After artist Emmanuelle Duret passed away in February, her friends were determined to stage her show

The photo exhibition Views from Above is a unique look at the devastating historical truths of the Holocaust. It's at Galerie de l'UQAM until January 21st.

The photo exhibition Views from Above is a unique look at the devastating historical truths of the Holocaust

Exhibition view, Emmanuelle Duret. Views from Above, 2022, Galerie de l'UQAM. (© Galerie de l'UQAM)

In 2019, the visual artist Emmanuelle Duret travelled to Germany intending to research how the living memory of the Holocaust is embedded in architecture, landscape, and archives. Photographing barrack #5 at Allach, a subcamp of Dachau, just north of Munich with her father's analog camera and a roll of black and white film, the young Québécoise artist could not have known how her images would turn out.

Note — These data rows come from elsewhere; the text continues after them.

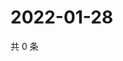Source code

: # 2022-01-28

共 0 条

<!-- BEGIN WEIBO -->
<!-- 最后更新时间 Fri Jan 28 2022 10:25:53 GMT+0800 (China Standard Time) -->

<!-- END WEIBO -->
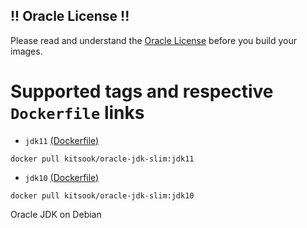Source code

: ## !! Oracle License !!
Please read and understand the [Oracle License](https://www.oracle.com/technetwork/java/javase/terms/license/javase-license.html) before you build your images.

# Supported tags and respective `Dockerfile` links

* `jdk11` [(Dockerfile)](https://github.com/kitsook/oracle-jdk-slim/blob/master/jdk11/Dockerfile)

`docker pull kitsook/oracle-jdk-slim:jdk11`

* `jdk10` [(Dockerfile)](https://github.com/kitsook/oracle-jdk-slim/blob/master/jdk10/Dockerfile)

`docker pull kitsook/oracle-jdk-slim:jdk10`

Oracle JDK on Debian
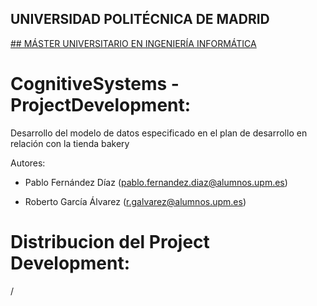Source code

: ## UNIVERSIDAD POLITÉCNICA DE MADRID
[## MÁSTER UNIVERSITARIO EN INGENIERÍA INFORMÁTICA](http://www.fi.upm.es/?id=muii)

# CognitiveSystems - ProjectDevelopment:

Desarrollo del modelo de datos especificado en el plan de desarrollo en relación con la tienda bakery

Autores:
- Pablo Fernández Díaz
(pablo.fernandez.diaz@alumnos.upm.es)

- Roberto García Álvarez
(r.galvarez@alumnos.upm.es)

# Distribucion del Project Development:

/
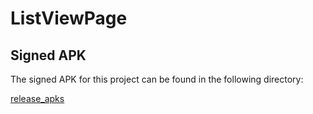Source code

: # ListViewPage

## Signed APK

The signed APK for this project can be found in the following directory:

[release_apks](https://github.com/Bert1041/ListViewPage/tree/main/release_apks)
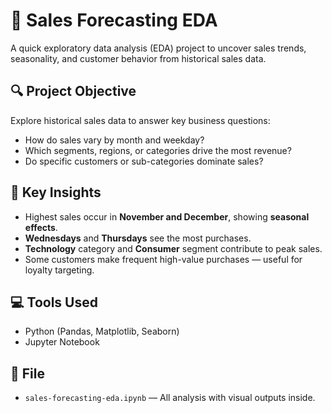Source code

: # 🛒 Sales Forecasting EDA

A quick exploratory data analysis (EDA) project to uncover sales trends, seasonality, and customer behavior from historical sales data.

## 🔍 Project Objective

Explore historical sales data to answer key business questions:

- How do sales vary by month and weekday?
- Which segments, regions, or categories drive the most revenue?
- Do specific customers or sub-categories dominate sales?

## 📌 Key Insights

- Highest sales occur in **November and December**, showing **seasonal effects**.
- **Wednesdays** and **Thursdays** see the most purchases.
- **Technology** category and **Consumer** segment contribute to peak sales.
- Some customers make frequent high-value purchases — useful for loyalty targeting.

## 💻 Tools Used

- Python (Pandas, Matplotlib, Seaborn)
- Jupyter Notebook

## 📁 File

- `sales-forecasting-eda.ipynb` — All analysis with visual outputs inside.

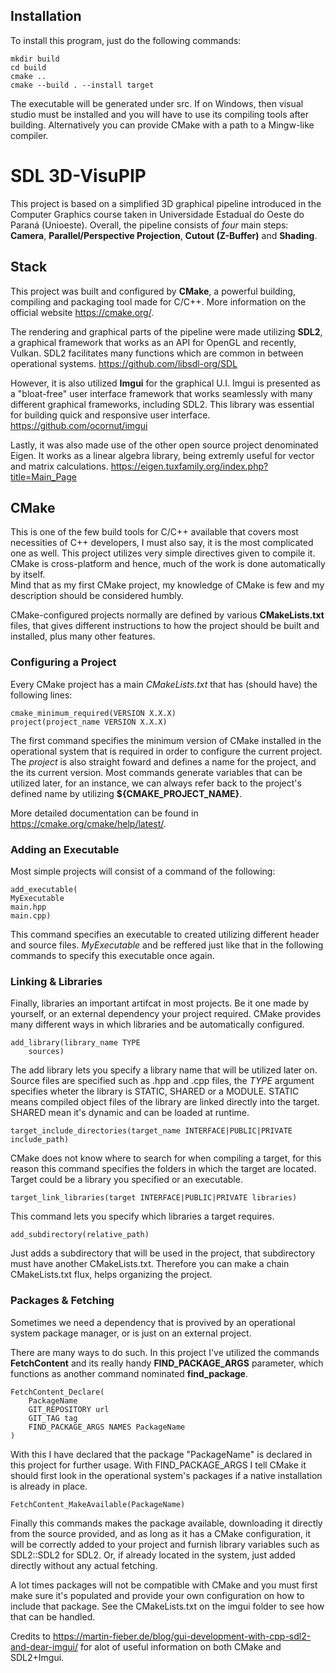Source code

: ## Installation

To install this program, just do the following commands:

    mkdir build
    cd build
    cmake ..
    cmake --build . --install target

The executable will be generated under src. If on Windows, then visual studio must be installed and you will have to use its compiling tools after building. Alternatively you can provide CMake with a path to a Mingw-like compiler.

# SDL 3D-VisuPIP

This project is based on a simplified 3D graphical pipeline introduced in the Computer Graphics course taken in Universidade Estadual do Oeste do Paraná (Unioeste).
Overall, the pipeline consists of _four_ main steps: **Camera**, **Parallel/Perspective Projection**, **Cutout (Z-Buffer)** and **Shading**.

## Stack

This project was built and configured by **CMake**, a powerful building, compiling and packaging tool made for C/C++. More information on the official website https://cmake.org/.

The rendering and graphical parts of the pipeline were made utilizing **SDL2**, a graphical framework that works as an API for OpenGL and recently, Vulkan. SDL2 facilitates many functions which are common in between operational systems. https://github.com/libsdl-org/SDL

However, it is also utilized **Imgui** for the graphical U.I. Imgui is presented as a "bloat-free" user interface framework that works seamlessly with many different graphical frameworks, including SDL2. This library was essential for building quick and responsive user interface. https://github.com/ocornut/imgui

Lastly, it was also made use of the other open source project denominated Eigen. It works as a linear algebra library, being extremly useful for vector and matrix calculations. https://eigen.tuxfamily.org/index.php?title=Main_Page

## CMake

This is one of the few build tools for C/C++ available that covers most necessities of C++ developers, I must also say, it is the most complicated one as well.
This project utilizes very simple directives given to compile it. CMake is cross-platform and hence, much of the work is done automatically by itself.  
Mind that as my first CMake project, my knowledge of CMake is few and my description should be considered humbly.

CMake-configured projects normally are defined by various **CMakeLists.txt** files, that gives different instructions to how the project should be built and installed, plus many other features.

### Configuring a Project

Every CMake project has a main *CMakeLists.txt* that has (should have) the following lines:

    cmake_minimum_required(VERSION X.X.X)
    project(project_name VERSION X.X.X)

The first command specifies the minimum version of CMake installed in the operational system that is required in order to configure the current project. The _project_ is also straight foward and defines a name for the project, and the its current version. Most commands generate variables that can be utilized later, for an instance, we can always refer back to the project's defined name by utilizing **${CMAKE_PROJECT_NAME}**.

More detailed documentation can be found in https://cmake.org/cmake/help/latest/.

### Adding an Executable

Most simple projects will consist of a command of the following:

    add_executable(
    MyExecutable
    main.hpp
    main.cpp)

This command specifies an executable to created utilizing different header and source files. *MyExecutable* and be reffered just like that in the following commands to specify this executable once again.

### Linking & Libraries

Finally, libraries an important artifcat in most projects. Be it one made by yourself, or an external dependency your project required. CMake provides many different ways in which libraries and be automatically configured.

    add_library(library_name TYPE
        sources)

The add library lets you specify a library name that will be utilized later on. Source files are specified such as .hpp and .cpp files, the _TYPE_ argument specifies wheter the library is STATIC, SHARED or a MODULE. STATIC means compiled object files of the library are linked directly into the target. SHARED mean it's dynamic and can be loaded at runtime.

    target_include_directories(target_name INTERFACE|PUBLIC|PRIVATE include_path)

CMake does not know where to search for when compiling a target, for this reason this command specifies the folders in which the target are located. Target could be a library you specified or an executable.

    target_link_libraries(target INTERFACE|PUBLIC|PRIVATE libraries)

This command lets you specify which libraries a target requires.

    add_subdirectory(relative_path)

Just adds a subdirectory that will be used in the project, that subdirectory must have another CMakeLists.txt. Therefore you can make a chain CMakeLists.txt flux, helps organizing the project.

### Packages & Fetching

Sometimes we need a dependency that is provived by an operational system package manager, or is just on an external project.

There are many ways to do such. In this project I've utilized the commands **FetchContent** and its really handy **FIND_PACKAGE_ARGS** parameter, which functions as another command nominated **find_package**.

    FetchContent_Declare(
        PackageName
        GIT_REPOSITORY url
        GIT_TAG tag
        FIND_PACKAGE_ARGS NAMES PackageName
    )

With this I have declared that the package "PackageName" is declared in this project for further usage. With FIND_PACKAGE_ARGS I tell CMake it should first look in the operational system's packages if a native installation is already in place.

    FetchContent_MakeAvailable(PackageName)

Finally this commands makes the package available, downloading it directly from the source provided, and as long as it has a CMake configuration, it will be correctly added to your project and furnish library variables such as SDL2::SDL2 for SDL2. Or, if already located in the system, just added directly without any actual fetching.

A lot times packages will not be compatible with CMake and you must first make sure it's populated and provide your own configuration on how to include that package. See the CMakeLists.txt on the imgui folder to see how that can be handled.

Credits to https://martin-fieber.de/blog/gui-development-with-cpp-sdl2-and-dear-imgui/ for alot of useful information on both CMake and SDL2+Imgui.

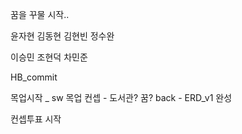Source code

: 꿈을 꾸물 시작..

윤자현 김동현 김현빈 정수완

이승민 조현덕 차민준

HB_commit

목업시작 _ sw
목업 컨셉 - 도서관? 꿈?
back - ERD_v1 완성

컨셉투표 시작
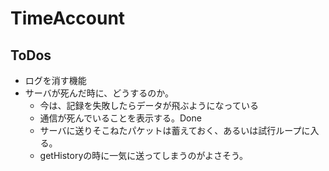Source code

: # TimeAccount

## ToDos

* ログを消す機能
* サーバが死んだ時に、どうするのか。
  * 今は、記録を失敗したらデータが飛ぶようになっている 
  * 通信が死んでいることを表示する。Done
  * サーバに送りそこねたパケットは蓄えておく、あるいは試行ループに入る。
  * getHistoryの時に一気に送ってしまうのがよさそう。
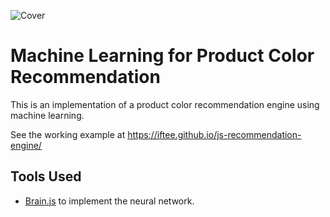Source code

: ![Cover](https://repository-images.githubusercontent.com/302909885/e9941b00-0b32-11eb-8410-4a54620b9b54)
# Machine Learning for Product Color Recommendation
This is an implementation of a product color recommendation engine using machine learning.

See the working example at https://iftee.github.io/js-recommendation-engine/

## Tools Used
- [Brain.js](https://brain.js.org/) to implement the neural network.
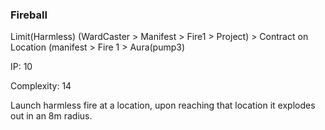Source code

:### Fireball

Limit(Harmless) (WardCaster > Manifest > Fire1 > Project) > Contract on Location (manifest > Fire 1 > Aura(pump3) 

IP: 10

Complexity: 14

Launch harmless fire at a location, upon reaching that location it explodes out in an 8m radius. 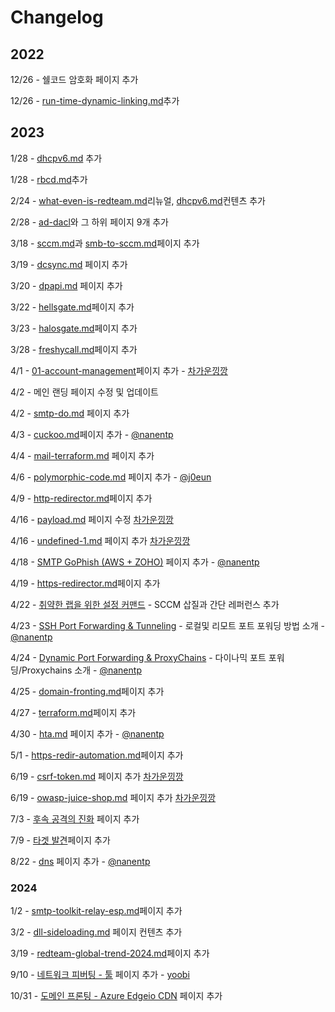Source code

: # Changelog

## 2022

12/26 - 쉘코드 암호화 페이지 추가

12/26 - [run-time-dynamic-linking.md](../defense-evasion/run-time-dynamic-linking.md "mention")추가

## 2023

1/28 - [dhcpv6.md](../credential-access/dhcpv6.md "mention") 추가

1/28 - [rbcd.md](../privilege-escalation/ad/rbcd.md "mention")추가

2/24 - [what-even-is-redteam.md](../what-even-is-redteam.md "mention")리뉴얼, [dhcpv6.md](../credential-access/dhcpv6.md "mention")컨텐츠 추가

2/28 - [ad-dacl](../privilege-escalation/ad-dacl/ "mention")와 그 하위 페이지 9개 추가

3/18 - [sccm.md](../privilege-escalation/ad/sccm.md "mention")과 [smb-to-sccm.md](../credential-access/ntlm-relay/smb-to-sccm.md "mention")페이지 추가

3/19 - [dcsync.md](../credential-access/dcsync.md "mention") 페이지 추가

3/20 - [dpapi.md](../credential-access/dpapi.md "mention") 페이지 추가

3/22 - [hellsgate.md](../personal-research/readme-and-template/hellsgate.md "mention")페이지 추가

3/23 - [halosgate.md](../personal-research/readme-and-template/halosgate.md "mention")페이지 추가

3/28 - [freshycall.md](../personal-research/readme-and-template/freshycall.md "mention")페이지 추가

4/1 - [01-account-management](../critical-info-infrastructure/01-account-management/ "mention")페이지 추가 - [차가운낑깡](https://app.gitbook.com/u/1y9ExMjOF5OnXgSOyWROhJQascW2 "mention")

4/2 - 메인 랜딩 페이지 수정 및 업데이트

4/2 - [smtp-do.md](../infrastructure/smtp-do.md "mention") 페이지 추가

4/3 - [cuckoo.md](../homelab/cuckoo.md "mention")페이지 추가 - [@nanentp](ttps://github.com/nanentp)

4/4 - [mail-terraform.md](../infrastructure/infra-automation/mail-terraform.md "mention") 페이지 추가

4/6 - [polymorphic-code.md](../defense-evasion/polymorphic-code.md "mention") 페이지 추가 - [@j0eun](https://github.com/j0eun)

4/9 - [http-redirector.md](../infrastructure/http-redirector.md "mention")페이지 추가

4/16 - [payload.md](../critical-info-infrastructure/01-account-management/payload.md "mention") 페이지 수정 [차가운낑깡](https://app.gitbook.com/u/1y9ExMjOF5OnXgSOyWROhJQascW2 "mention")

4/16 - [undefined-1.md](../critical-info-infrastructure/01-account-management/undefined-1.md "mention") 페이지 추가 [차가운낑깡](https://app.gitbook.com/u/1y9ExMjOF5OnXgSOyWROhJQascW2 "mention")

4/18 - [SMTP GoPhish (AWS + ZOHO)](../infrastructure/smtp-aws-zoho.md) 페이지 추가 - [@nanentp](ttps://github.com/nanentp)

4/19 - [https-redirector.md](../infrastructure/https-redirector.md "mention")페이지 추가

4/22 - [취약한 랩을 위한 설정 커맨드](https://www.xn--hy1b43d247a.com/homelab/homelab-misconfigurations) - SCCM 삽질과 간단 레퍼런스 추가

4/23 - [SSH Port Forwarding & Tunneling](../lateral-movement/ssh-tunnel.md) - 로컬및 리모트 포트 포워딩 방법 소개 -[@nanentp](ttps://github.com/nanentp)

4/24 - [Dynamic Port Forwarding & ProxyChains](../lateral-movement/dynamic-port-fowarding.md) - 다이나믹 포트 포워딩/Proxychains 소개 - [@nanentp](ttps://github.com/nanentp)

4/25 - [domain-fronting.md](../infrastructure/domain-fronting.md "mention")페이지 추가

4/27 - [terraform.md](../infrastructure/infra-automation/terraform.md "mention")페이지 추가

4/30 - [hta.md](../initial-access/phish-attachments/hta.md "mention") 페이지 추가 - [@nanentp](ttps://github.com/nanentp)

5/1 - [https-redir-automation.md](../infrastructure/infra-automation/https-redir-automation.md "mention")페이지 추가

6/19 - [csrf-token.md](../critical-info-infrastructure/01-account-management/csrf-token.md "mention") 페이지 추가 [차가운낑깡](https://app.gitbook.com/u/1y9ExMjOF5OnXgSOyWROhJQascW2 "mention")

6/19 - [owasp-juice-shop.md](../critical-info-infrastructure/01-account-management/owasp-juice-shop.md "mention") 페이지 추가 [차가운낑깡](https://app.gitbook.com/u/1y9ExMjOF5OnXgSOyWROhJQascW2 "mention")

7/3 - [후속 공격의 진화](https://www.xn--hy1b43d247a.com/post-exploitation/evolution-of-postex) 페이지 추가&#x20;

7/9 - [타겟 발견](../initial-recon/target-discovery.md)페이지 추가&#x20;

8/22 - [dns](../basic-concepts/dns/ "mention") 페이지 추가 - [@nanentp](ttps://github.com/nanentp)

### 2024

1/2 - [smtp-toolkit-relay-esp.md](../infrastructure/smtp-toolkit-relay-esp.md "mention")페이지 추가&#x20;

3/2 - [dll-sideloading.md](../persistence/dll-sideloading.md "mention") 페이지 컨텐츠 추가&#x20;

3/19 - [redteam-global-trend-2024.md](../redteam-global-trend-2024.md "mention")페이지 추가&#x20;

9/10 - [네트워크 피버팅 - 툴](https://www.xn--hy1b43d247a.com/lateral-movement/pivoting-tools) 페이지 추가 - [yoobi](https://www.linkedin.com/in/thisisyoobi/)

10/31 -  [도메인 프론팅 - Azure Edgeio CDN](https://www.xn--hy1b43d247a.com/infrastructure/domain-fronting-azure-edgeio-cdn) 페이지 추가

Duret was at the end of one journey and the beginning of another, standing at the location of her grandfather Raoul Duret's internment 75 years before. Duret's grandfather, who lived in Haute-Savoie in France, was taken prisoner following a denunciation on April 23, 1944, for helping Jews cross into Switzerland. Only time, space, and a certain distance from this moment could give her the perspective to tell this intergenerational story.

The artist returned to her home in Montreal and from this material created a series of photographic and installation works that garnered attention for their aesthetic sobriety and poignant treatment of the Holocaust's material archives. This included the 2020 exhibition Boîte noire at AXENÉO7 in Gatineau, as well as Die KZ und die Gedenkstätte: Replica (2021) in the SIGHTINGS display space organized by the Leonard & Bina Ellen Art Gallery at Concordia University.

Installation view of Sightings 33, Die KZ und die Gedenkstätte: Replica I, by Emmanuelle Duret. Courtesy of the Leonard & Bina Ellen Art Gallery, Concordia University. (Emmanuelle Duret)

The first exhibition at AXENÉO7 presented a series of written documents from the Bad Arolsen archives of the Dachau concentration camp. Altering her grandfather's original intake forms from 1944, the artist reprinted them as negatives on matte black paper with white writing. Presented in a cardboard folio box, the object resembled a black monolith. Boîte noire's sleekness betrayed its emotional depth, as Duret reflected on the affective reaches of a simple set of handwritten documents.

The second project, situated in Concordia's busy Hall Building, presented four black-and-white images of visitors touring the Dachau camp. Casually photographing barracks, iron fences, and other landmarks with their smartphones, or being herded towards different memorials by signage, the scenes Duret captured were disturbing in their nonchalant everydayness. With Die KZ und die Gedenkstätte: Replica, Duret prodded at the museumification of the Holocaust, specifically how certain spaces have been repurposed for commemoration, education, and tourism, attracting hundreds of thousands of annual visitors.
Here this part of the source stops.